II-Rule of Thumbs: Correlation Matrix

In statistics, the correlation coefficient quantifies the degree to which two variables are related. The range of the Pearson correlation coefficient (r) is from -1 to 1. Here’s a general guide for interpreting the strength of correlations and other common ranges include (Table 1). Threshold values can vary depending on the context and the specific field of study, but the ranges above are widely accepted in many applications.

Table 1. General Rule of Thumbs

Correlation	Very Weak	Weak	Moderate	Strong	Very Strong
Negative (-)	-0.1<	-0.3 < r ≤ -0.1	-0.5 < r ≤ -0.3	-0.7 < r ≤ -0.5	-1 ≤ r ≤ -0.7
Positive (+)	r < 0.1	0.1 < r ≤ 0.3	0.3 < r ≤ 0.5	0.5 < r ≤ 0.7	0.7 ≤ r ≤ 1

1. Compute Mean Score

We need to compute the mean score for individual research constructs and sub-dimensions based on the formal results of factor analysis and reliability tests. The purpose of computing the mean score is to produce the results of the correlation matrix and regression analysis. For step-by-step instructions on this stage, refer to the Appendix.

Go to Transform >> Compute Variable (Figure 1.1) >> in “Target Variable” box, you can type any abbreviation for individual research constructs or factors or sub-dimension (for this tutoring “Environmental Knowledge” will replace ENK for SPSS coding.

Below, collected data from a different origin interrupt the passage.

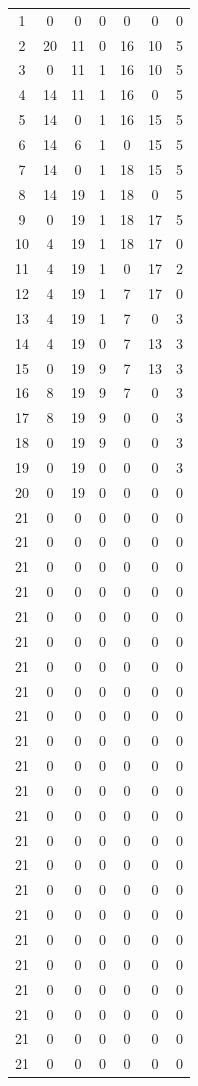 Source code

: \begin{longtable}{ccccccc}
1   & 0  & 0  & 0 & 0  & 0  & 0  \\
2   & 20 & 11 & 0 & 16 & 10 & 5  \\
3   & 0  & 11 & 1 & 16 & 10 & 5  \\
4   & 14 & 11 & 1 & 16 & 0  & 5  \\
5   & 14 & 0  & 1 & 16 & 15 & 5  \\
6   & 14 & 6  & 1 & 0  & 15 & 5  \\
7   & 14 & 0  & 1 & 18 & 15 & 5  \\
8   & 14 & 19 & 1 & 18 & 0  & 5  \\
9   & 0  & 19 & 1 & 18 & 17 & 5  \\
10  & 4  & 19 & 1 & 18 & 17 & 0  \\
11  & 4  & 19 & 1 & 0  & 17 & 2  \\
12 & 4  & 19 & 1 & 7  & 17 & 0  \\
13 & 4  & 19 & 1 & 7  & 0  & 3  \\
14 & 4  & 19 & 0 & 7  & 13 & 3  \\
15 & 0  & 19 & 9 & 7  & 13 & 3  \\
16 & 8  & 19 & 9 & 7  & 0  & 3  \\
17 & 8  & 19 & 9 & 0  & 0  & 3  \\
18 & 0  & 19 & 9 & 0  & 0  & 3  \\
19 & 0  & 19 & 0 & 0  & 0  & 3  \\
20 & 0  & 19 & 0 & 0  & 0  & 0  \\
21 & 0  & 0  & 0 & 0  & 0  & 0  \\
21 & 0  & 0  & 0 & 0  & 0  & 0  \\
21 & 0  & 0  & 0 & 0  & 0  & 0  \\
21 & 0  & 0  & 0 & 0  & 0  & 0  \\
21 & 0  & 0  & 0 & 0  & 0  & 0  \\
21 & 0  & 0  & 0 & 0  & 0  & 0  \\
21 & 0  & 0  & 0 & 0  & 0  & 0  \\
21 & 0  & 0  & 0 & 0  & 0  & 0  \\
21 & 0  & 0  & 0 & 0  & 0  & 0  \\
21 & 0  & 0  & 0 & 0  & 0  & 0  \\
21 & 0  & 0  & 0 & 0  & 0  & 0  \\
21 & 0  & 0  & 0 & 0  & 0  & 0  \\
21 & 0  & 0  & 0 & 0  & 0  & 0  \\
21 & 0  & 0  & 0 & 0  & 0  & 0  \\
21 & 0  & 0  & 0 & 0  & 0  & 0  \\
21 & 0  & 0  & 0 & 0  & 0  & 0  \\
21 & 0  & 0  & 0 & 0  & 0  & 0  \\
21 & 0  & 0  & 0 & 0  & 0  & 0  \\
21 & 0  & 0  & 0 & 0  & 0  & 0  \\
21 & 0  & 0  & 0 & 0  & 0  & 0  \\
21 & 0  & 0  & 0 & 0  & 0  & 0  \\
21 & 0  & 0  & 0 & 0  & 0  & 0  \\
21 & 0  & 0  & 0 & 0  & 0  & 0  \\
\end{longtable}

In “Numeric Expression” box, you can write down and insert questionnaire items after a formal test of factor analysis and reliability test: Mean (ENK1, ENK2, ENK3, ENK4) or you can use another style, Mean (ENK1+ ENK2+ENK3+ENK4)/4 (Figure 1.2) >> OK. Then, the results of these two computing styles will be consistent (Refer to Figure 1.3). Finally click on “Data View” to see the results of computing mean score.

2. Correlation Matrix

After computing the mean score of individual research constructs and subdimensions, We can then proceed to generate the correlation matrix result. For step-by-step instructions on this stage, refer to the Appendix.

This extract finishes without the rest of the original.